Nitrogen cycling dynamics in the carnivorous northern pitcher plant, Sarracenia purpurea

Summary1 In nutrient‐poor environments, plants employ many strategies to acquire and recycle scarce nutrients. Predictable relationships among a variety of leaf traits, including leaf nitrogen (N) suggest that how plants obtain, use, store and re‐use N is a major component of plant fitness. The northern pitcher plant, Sarracenia purpurea , receives nitrogen from multiple sources: NH 4 and NO 3 dissolved in precipitation; N mineralized from captured prey; the scant N in saturated peat; and N remobilized from storage. In two greenhouse experiments, we examined N cycling in S. purpurea and consider how these dynamics relate to prior observations that this carnivorous plant has an unusually low photosynthetic rate for its tissue N content. 2 In the first experiment we assessed assimilation, translocation, storage and remobilization of 15 N supplied to pitchers and roots. In the second experiment, we examined how 15 N assimilated by the first pitcher produced at the start of the growing season contributed to the production and maintenance of subsequent pitchers, roots and rhizomes. 3 Patterns of N cycling were similar at the individual‐leaf and whole‐plant level. Pitchers assimilated 55%–69% of available 15 N and served as both the largest sink for newly assimilated N (> 90% of the 15 N assimilated during 2004) and the largest source of N remobilization the following spring.
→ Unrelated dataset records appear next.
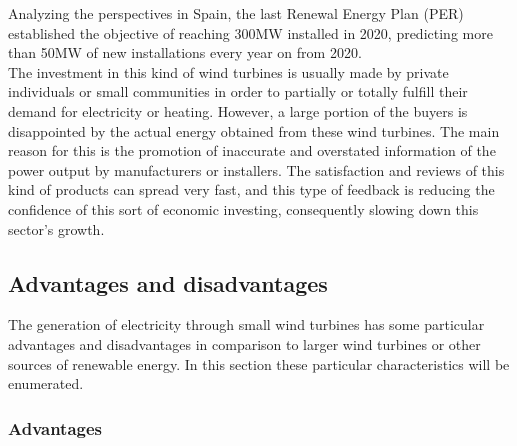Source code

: \documentclass[../TFG_Report.tex]{subfiles}
\begin{document}
\FloatBarrier

Analyzing the perspectives in Spain, the last Renewal Energy Plan (PER) established the objective of reaching 300MW installed in 2020, predicting more than 50MW of new installations every year on from 2020. \cite{PER} \\

The investment in this kind of wind turbines is usually made by private individuals or small communities in order to partially or totally fulfill their demand for electricity or heating. However, a large portion of the buyers is disappointed by the actual energy obtained from these wind turbines. The main reason for this is the promotion of inaccurate and overstated information of the power output by manufacturers or installers. The satisfaction and reviews of this kind of products can spread very fast, and this type of feedback is reducing the confidence of this sort of economic investing, consequently slowing down this sector's growth. \cite{DesignControl}








 



\subsection{Advantages and disadvantages}

The generation of electricity through small wind turbines has some particular advantages and disadvantages in comparison to larger wind turbines or other sources of renewable energy. In this section these particular characteristics will be enumerated. \cite{Sanz} \cite{Apunts}

\subsubsection*{Advantages}
\end{document}
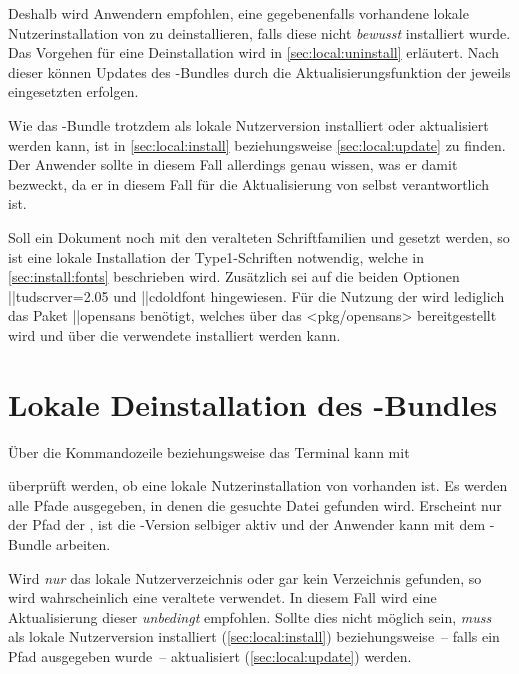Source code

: Deshalb wird Anwendern empfohlen, eine gegebenenfalls vorhandene lokale 
Nutzerinstallation von \TUDScript zu deinstallieren, falls diese nicht 
\emph{bewusst} installiert wurde. Das Vorgehen für eine Deinstallation wird in 
\autoref{sec:local:uninstall} erläutert. Nach dieser können Updates des 
\TUDScript-Bundles durch die Aktualisierungsfunktion der jeweils eingesetzten 
\DistributionGeneral erfolgen. 

Wie das \TUDScript-Bundle trotzdem als lokale Nutzerversion installiert oder 
aktualisiert werden kann, ist in \autoref{sec:local:install} beziehungsweise 
\autoref{sec:local:update} zu finden. Der Anwender sollte in diesem Fall 
allerdings genau wissen, was er damit bezweckt, da er in diesem Fall für die 
Aktualisierung von \TUDScript selbst verantwortlich ist.

%
%
Soll ein Dokument noch mit den veralteten Schriftfamilien \Univers und \DIN 
gesetzt werden, so ist eine lokale Installation der Type1-Schriften notwendig, 
welche in \autoref{sec:install:fonts} beschrieben wird. Zusätzlich sei auf die 
beiden Optionen \Option||{tudscrver=2.05} und \Option||{cdoldfont} hingewiesen. 
Für die Nutzung der \OpenSans wird lediglich das Paket \Package||{opensans} 
benötigt, welches über das \CTAN<pkg/opensans> bereitgestellt wird und über die 
verwendete \DistributionGeneral installiert werden kann.



\section{%
  Lokale Deinstallation des \TUDScript-Bundles%
  \label{sec:local:uninstall}%
}
%
Über die Kommandozeile beziehungsweise das Terminal kann mit
%
\begin{quoting}
\end{quoting}
%
überprüft werden, ob eine lokale Nutzerinstallation von \TUDScript vorhanden 
ist. Es werden alle Pfade ausgegeben, in denen die gesuchte Datei gefunden 
wird. Erscheint nur der Pfad der \DistributionGeneral, ist die 
\TUDScript-Version selbiger aktiv und der Anwender kann mit dem 
\TUDScript-Bundle arbeiten.

Wird \emph{nur} das lokale Nutzerverzeichnis oder gar kein Verzeichnis 
gefunden, so wird wahrscheinlich eine veraltete \DistributionGeneral verwendet. 
In diesem Fall wird eine Aktualisierung dieser \emph{unbedingt} empfohlen. 
Sollte dies nicht möglich sein, \emph{muss} \TUDScript als lokale Nutzerversion 
installiert (\autoref{sec:local:install}) beziehungsweise~-- falls ein Pfad 
ausgegeben wurde~-- aktualisiert (\autoref{sec:local:update}) werden.

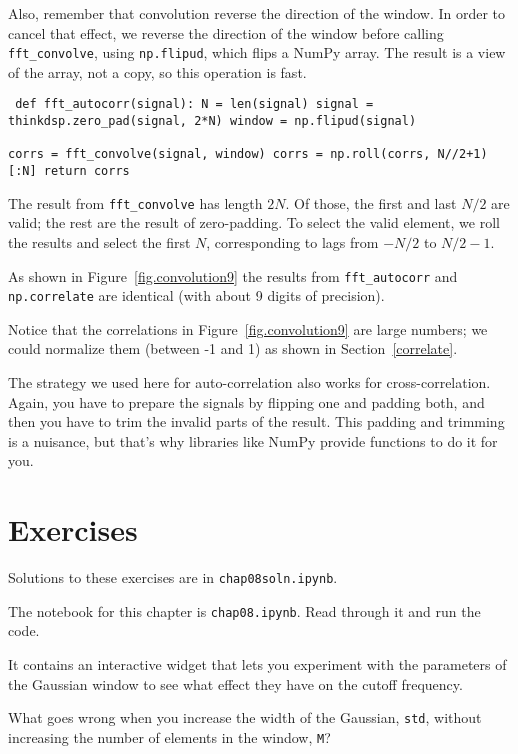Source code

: \documentclass[12pt]{book} \usepackage[width=5.5in,height=8.5in, hmarginratio=3:2,vmarginratio=1:1]{geometry}
\begin{document}
Also, remember that convolution reverse the direction of the window. In order to cancel that effect, we reverse the direction of the window before calling \verb"fft_convolve", using {\tt np.flipud}, which flips a NumPy array. The result is a view of the array, not a copy, so this operation is fast. 

\begin{verbatim} def fft_autocorr(signal): N = len(signal) signal = thinkdsp.zero_pad(signal, 2*N) window = np.flipud(signal) 

corrs = fft_convolve(signal, window) corrs = np.roll(corrs, N//2+1)[:N] return corrs \end{verbatim} 

The result from \verb"fft_convolve" has length $2N$. Of those, the first and last $N/2$ are valid; the rest are the result of zero-padding. To select the valid element, we roll the results and select the first $N$, corresponding to lags from $-N/2$ to $N/2-1$. 

As shown in Figure~\ref{fig.convolution9} the results from \verb"fft_autocorr" and {\tt np.correlate} are identical (with about 9 digits of precision). 

Notice that the correlations in Figure~\ref{fig.convolution9} are large numbers; we could normalize them (between -1 and 1) as shown in Section~\ref{correlate}. 

The strategy we used here for auto-correlation also works for cross-correlation. Again, you have to prepare the signals by flipping one and padding both, and then you have to trim the invalid parts of the result. This padding and trimming is a nuisance, but that's why libraries like NumPy provide functions to do it for you. 

\section{Exercises} 

Solutions to these exercises are in {\tt chap08soln.ipynb}. 

\begin{exercise} The notebook for this chapter is {\tt chap08.ipynb}. Read through it and run the code. 

It contains an interactive widget that lets you experiment with the parameters of the Gaussian window to see what effect they have on the cutoff frequency. 

What goes wrong when you increase the width of the Gaussian, {\tt std}, without increasing the number of elements in the window, {\tt M}? \end{exercise} 
\end{document}
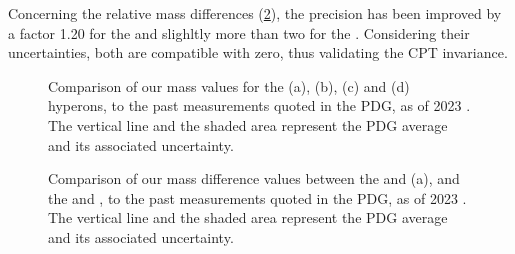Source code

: Concerning the relative mass differences (\figs\ref{fig:MassDiffVsPDG}), the precision has been improved by a factor 1.20 for the \rmXiPM and slighltly more than two for the \rmOmegaPM. Considering their uncertainties, both are compatible with zero, thus validating the CPT invariance.

\begin{figure}[h]
\hspace*{-2cm}
\hspace*{-2cm}
\caption{Comparison of our mass values for the \rmXiM (a), \rmAxiP (b), \rmOmegaM (c) and \rmAomegaP (d) hyperons, to the past measurements quoted in the PDG, as of 2023 \cite{particledatagroupReviewParticlePhysics2022}. The vertical line and the shaded area represent the PDG average and its associated uncertainty.}
	\label{fig:MassVsPDG}
\end{figure}

\begin{figure}[h]
\hspace*{-2cm}
\caption{Comparison of our mass difference values between the \rmXiM and \rmAxiP (a), and the \rmOmegaM and \rmAomegaP, to the past measurements quoted in the PDG, as of 2023 \cite{particledatagroupReviewParticlePhysics2022}. The vertical line and the shaded area represent the PDG average and its associated uncertainty.}
	\label{fig:MassDiffVsPDG}
\end{figure}
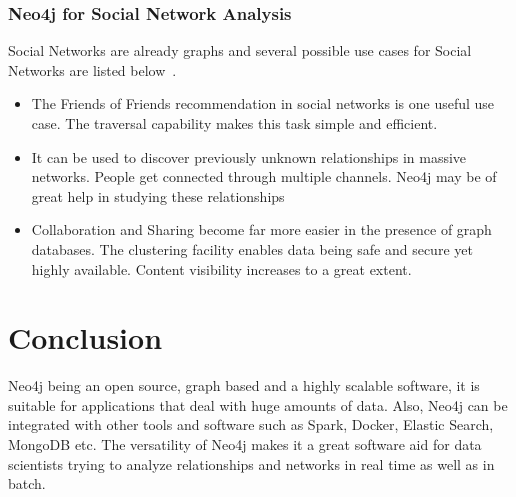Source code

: \documentclass[9pt,twocolumn,twoside]{../../styles/osajnl}
\begin{document}
\subsubsection{Neo4j for Social Network Analysis}
Social Networks are already graphs and several possible use cases for Social Networks are listed below~\cite{www-neo4j-uc2}.
\begin{itemize}
    \item The Friends of Friends recommendation in social networks is one useful use case. The traversal capability makes this task simple and efficient. 
    \item It can be used to discover previously unknown relationships in massive networks. People get connected through multiple channels. Neo4j may be of great help in studying these relationships 
    \item Collaboration and Sharing become far more easier in the presence of graph databases. The clustering facility enables data being safe and secure yet highly available. Content visibility increases to a great extent. 
\end{itemize}


\section{Conclusion}
Neo4j being an open source, graph based and a highly scalable software, it is suitable for applications that deal with huge amounts of data.  Also, Neo4j can be integrated with other tools and software such as Spark, Docker, Elastic Search, MongoDB etc.  The versatility of Neo4j makes it a great software aid for data scientists trying to analyze relationships and networks in real time as well as in batch. 




 
\end{document}
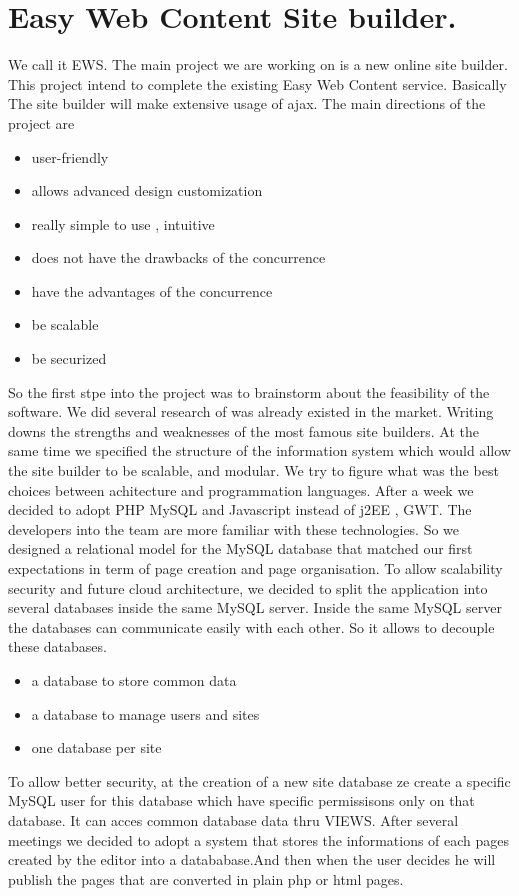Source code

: \section{Easy Web Content Site builder.}

We call it EWS. The main project we are working on is a new online site builder. This project intend to complete the existing Easy Web Content service.
Basically The site builder will make extensive usage of ajax. The main directions of the project are
\begin{itemize}
\item user-friendly
\item allows advanced design customization
\item really simple to use , intuitive
\item does not have the drawbacks of the concurrence
\item have the advantages of the concurrence
\item be scalable
\item be securized
\end{itemize}


So the first stpe into the project was to brainstorm about the feasibility of the software. We did several research of was already existed in the market. Writing downs the strengths and weaknesses of the most famous site builders. At the same time we specified the structure of the information system which would allow the site builder to be scalable, and modular. We try to figure what was the best choices between achitecture and programmation languages. After a week we decided to adopt PHP MySQL and Javascript instead of j2EE , GWT. The developers into the team are more familiar with these technologies. So we designed a relational model for the MySQL database that matched our first expectations in term of page creation and page organisation.
To allow scalability security and future cloud architecture, we decided to split the application into several databases inside the same MySQL server. Inside the same MySQL server the databases can communicate easily with each other. So it allows to decouple these databases.
\begin{itemize}
\item a database to store common data
\item a database to manage users and sites
\item one database per site 
\end{itemize}
To allow better security, at the creation of a new site database ze create a specific MySQL user for this database which have specific permissisons only on that database. It can acces common database data thru VIEWS.
After several meetings we decided to adopt a system that stores the informations of each pages created by the editor into a datababase.And then when the user decides he will publish the pages that are converted in plain php or html pages.

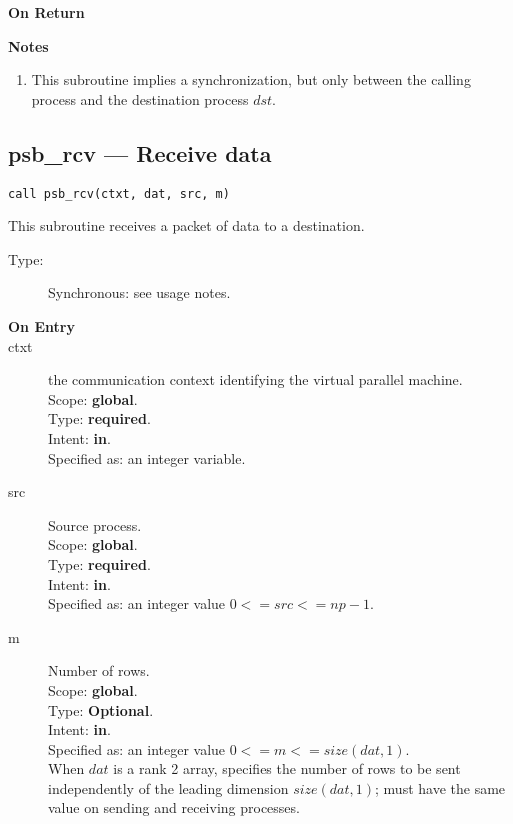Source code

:\begin{description}
\item[\bf On Return]
\end{description}

{\par\noindent\large\bfseries Notes}
\begin{enumerate}
\item This subroutine implies a synchronization, but only between the
  calling process and the destination  process $dst$.
\end{enumerate}


\clearpage\subsection{psb\_rcv --- Receive data}

\begin{verbatim}
call psb_rcv(ctxt, dat, src, m)
\end{verbatim}

This subroutine receives a packet of data to a destination.
\begin{description}
\item[Type:] Synchronous: see usage notes.
\item[\bf  On Entry ]
\item[ctxt] the communication context identifying the virtual
  parallel machine.\\
Scope: {\bf global}.\\
Type: {\bf required}.\\
Intent: {\bf in}.\\
Specified as: an integer variable.
\item[src] Source process.\\
Scope: {\bf global}.\\
Type: {\bf required}.\\
Intent: {\bf in}.\\
Specified as: an integer value $0<= src <= np-1$. \\
\item[m] Number of rows.\\
Scope: {\bf global}.\\
Type: {\bf Optional}.\\
Intent: {\bf in}.\\
Specified as: an integer value $0<= m <= size(dat,1)$. \\
When $dat$ is a rank 2 array, specifies the number of rows to be sent
independently of the leading dimension $size(dat,1)$; must have the
same value on sending and receiving processes.
\end{description}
In contrast, N assimilated by roots was low and accounted for < 2·5% of the overall S. purpurea N budget. Sarracenia purpurea used both stored N and newly‐acquired N throughout the growing season. The importance of stored N decreased throughout the growing season as newly assimilated N contributed more to later pitcher production. 4 Our detailed mechanistic analysis of nitrogen cycling dynamics of S. purpurea suggests why this plant has a low photosynthetic rate for its tissue N content. Excess nitrogen is stored for future use, and production of new pitchers is primarily aimed at enhancing prey capture rather than increasing photosynthetic tissue.